| ASSIGNMENT |
Select and copy out every line in the records containing "above".

| SUPPLIED MATERIAL |
**********

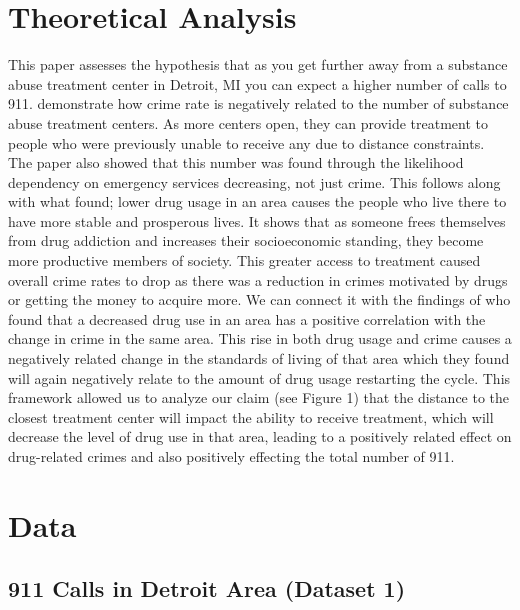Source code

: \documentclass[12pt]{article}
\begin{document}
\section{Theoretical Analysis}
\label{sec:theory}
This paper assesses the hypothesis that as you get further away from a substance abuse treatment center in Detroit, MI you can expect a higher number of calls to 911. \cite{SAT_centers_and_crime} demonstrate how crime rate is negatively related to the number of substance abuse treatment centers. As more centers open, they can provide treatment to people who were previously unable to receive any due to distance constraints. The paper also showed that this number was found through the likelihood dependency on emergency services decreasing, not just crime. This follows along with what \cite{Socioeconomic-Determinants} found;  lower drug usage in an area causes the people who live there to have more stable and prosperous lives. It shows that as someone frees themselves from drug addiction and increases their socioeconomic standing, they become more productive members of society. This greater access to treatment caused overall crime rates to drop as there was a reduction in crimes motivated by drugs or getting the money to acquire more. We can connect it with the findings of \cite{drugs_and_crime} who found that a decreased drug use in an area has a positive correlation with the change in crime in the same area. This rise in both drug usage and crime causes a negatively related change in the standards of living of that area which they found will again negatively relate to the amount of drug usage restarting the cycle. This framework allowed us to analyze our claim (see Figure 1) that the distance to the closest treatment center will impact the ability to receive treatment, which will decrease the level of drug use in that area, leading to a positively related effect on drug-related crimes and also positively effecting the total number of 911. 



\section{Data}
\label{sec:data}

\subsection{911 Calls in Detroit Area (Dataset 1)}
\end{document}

**********

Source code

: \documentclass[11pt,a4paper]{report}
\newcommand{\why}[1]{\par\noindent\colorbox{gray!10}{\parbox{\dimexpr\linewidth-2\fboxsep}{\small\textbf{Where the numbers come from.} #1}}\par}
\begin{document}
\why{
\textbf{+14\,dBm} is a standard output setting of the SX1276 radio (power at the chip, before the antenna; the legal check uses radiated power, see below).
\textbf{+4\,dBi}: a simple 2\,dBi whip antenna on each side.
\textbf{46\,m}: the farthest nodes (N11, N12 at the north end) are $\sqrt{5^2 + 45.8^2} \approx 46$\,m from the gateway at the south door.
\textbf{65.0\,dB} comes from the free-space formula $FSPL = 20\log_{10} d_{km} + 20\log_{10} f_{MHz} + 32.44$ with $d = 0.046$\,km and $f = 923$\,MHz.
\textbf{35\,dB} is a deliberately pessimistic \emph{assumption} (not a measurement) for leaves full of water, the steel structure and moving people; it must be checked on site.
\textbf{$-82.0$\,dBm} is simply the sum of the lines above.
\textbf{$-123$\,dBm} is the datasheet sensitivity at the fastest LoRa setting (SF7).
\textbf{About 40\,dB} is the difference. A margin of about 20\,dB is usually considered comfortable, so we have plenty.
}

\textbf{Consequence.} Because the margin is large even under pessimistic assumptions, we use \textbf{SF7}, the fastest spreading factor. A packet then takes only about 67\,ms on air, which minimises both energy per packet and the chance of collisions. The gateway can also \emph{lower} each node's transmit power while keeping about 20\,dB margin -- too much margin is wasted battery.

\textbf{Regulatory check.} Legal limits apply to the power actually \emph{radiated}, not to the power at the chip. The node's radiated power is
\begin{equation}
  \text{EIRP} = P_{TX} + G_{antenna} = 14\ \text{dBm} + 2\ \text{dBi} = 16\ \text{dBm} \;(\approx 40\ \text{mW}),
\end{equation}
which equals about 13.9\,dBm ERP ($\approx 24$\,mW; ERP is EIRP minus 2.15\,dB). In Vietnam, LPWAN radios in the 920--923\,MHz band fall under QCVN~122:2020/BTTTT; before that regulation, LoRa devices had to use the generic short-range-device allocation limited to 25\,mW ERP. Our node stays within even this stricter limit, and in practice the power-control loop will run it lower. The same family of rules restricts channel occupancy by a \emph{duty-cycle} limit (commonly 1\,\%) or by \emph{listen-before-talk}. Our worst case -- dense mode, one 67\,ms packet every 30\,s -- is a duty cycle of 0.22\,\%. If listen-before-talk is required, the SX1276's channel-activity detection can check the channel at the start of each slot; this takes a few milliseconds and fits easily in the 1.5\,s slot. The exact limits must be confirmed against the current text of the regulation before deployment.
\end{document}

**********

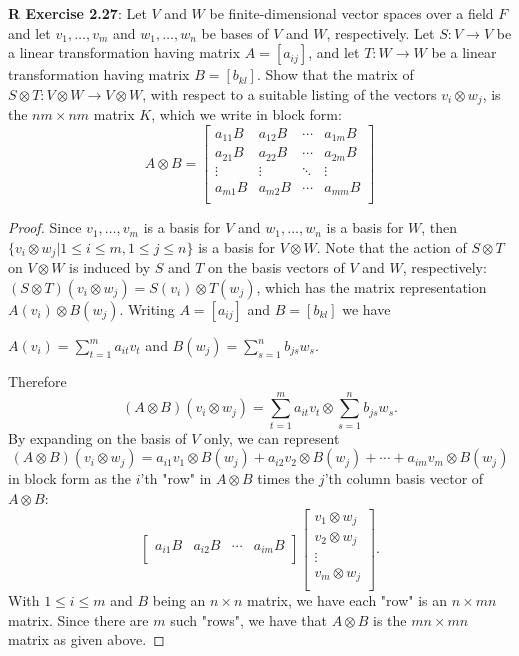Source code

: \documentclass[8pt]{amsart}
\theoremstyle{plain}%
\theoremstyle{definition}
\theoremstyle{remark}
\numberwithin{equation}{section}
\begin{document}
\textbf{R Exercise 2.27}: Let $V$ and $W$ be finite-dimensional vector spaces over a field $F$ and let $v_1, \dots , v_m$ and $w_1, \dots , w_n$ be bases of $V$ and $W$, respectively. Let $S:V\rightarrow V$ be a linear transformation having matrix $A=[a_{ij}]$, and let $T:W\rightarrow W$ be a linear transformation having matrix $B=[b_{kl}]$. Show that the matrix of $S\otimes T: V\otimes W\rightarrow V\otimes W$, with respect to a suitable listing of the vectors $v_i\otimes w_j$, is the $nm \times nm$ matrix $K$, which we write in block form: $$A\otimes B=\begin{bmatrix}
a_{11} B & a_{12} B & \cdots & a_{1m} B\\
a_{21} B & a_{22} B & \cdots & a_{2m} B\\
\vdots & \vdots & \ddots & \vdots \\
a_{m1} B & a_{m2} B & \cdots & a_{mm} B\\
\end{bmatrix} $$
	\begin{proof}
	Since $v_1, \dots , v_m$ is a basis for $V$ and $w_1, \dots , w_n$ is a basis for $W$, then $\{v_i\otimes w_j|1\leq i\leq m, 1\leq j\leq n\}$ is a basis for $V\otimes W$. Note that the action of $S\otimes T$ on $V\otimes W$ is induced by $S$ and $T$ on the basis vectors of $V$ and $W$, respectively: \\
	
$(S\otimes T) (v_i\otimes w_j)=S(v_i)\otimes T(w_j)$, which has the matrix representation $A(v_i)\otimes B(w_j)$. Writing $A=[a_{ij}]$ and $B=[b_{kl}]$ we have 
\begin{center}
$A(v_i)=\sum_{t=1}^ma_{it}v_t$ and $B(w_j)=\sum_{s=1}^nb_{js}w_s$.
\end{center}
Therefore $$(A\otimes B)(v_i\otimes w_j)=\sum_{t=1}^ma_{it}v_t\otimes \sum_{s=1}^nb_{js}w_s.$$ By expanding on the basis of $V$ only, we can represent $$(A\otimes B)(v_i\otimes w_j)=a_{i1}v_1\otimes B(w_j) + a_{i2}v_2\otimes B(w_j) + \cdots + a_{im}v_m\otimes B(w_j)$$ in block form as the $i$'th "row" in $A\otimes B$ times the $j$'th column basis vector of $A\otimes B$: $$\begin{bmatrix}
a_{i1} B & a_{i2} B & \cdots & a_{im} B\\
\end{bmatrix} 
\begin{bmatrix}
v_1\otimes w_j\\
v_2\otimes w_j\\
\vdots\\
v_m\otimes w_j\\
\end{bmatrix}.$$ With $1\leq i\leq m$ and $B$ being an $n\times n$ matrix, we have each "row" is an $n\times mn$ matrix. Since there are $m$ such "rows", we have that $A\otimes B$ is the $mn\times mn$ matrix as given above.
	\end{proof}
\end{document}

**********

| SOLUTION TO THE EXERCISE |
\textbf{$-82.0$\,dBm} is simply the sum of the lines above.
\end{bmatrix}.$$ With $1\leq i\leq m$ and $B$ being an $n\times n$ matrix, we have each "row" is an $n\times mn$ matrix. Since there are $m$ such "rows", we have that $A\otimes B$ is the $mn\times mn$ matrix as given above.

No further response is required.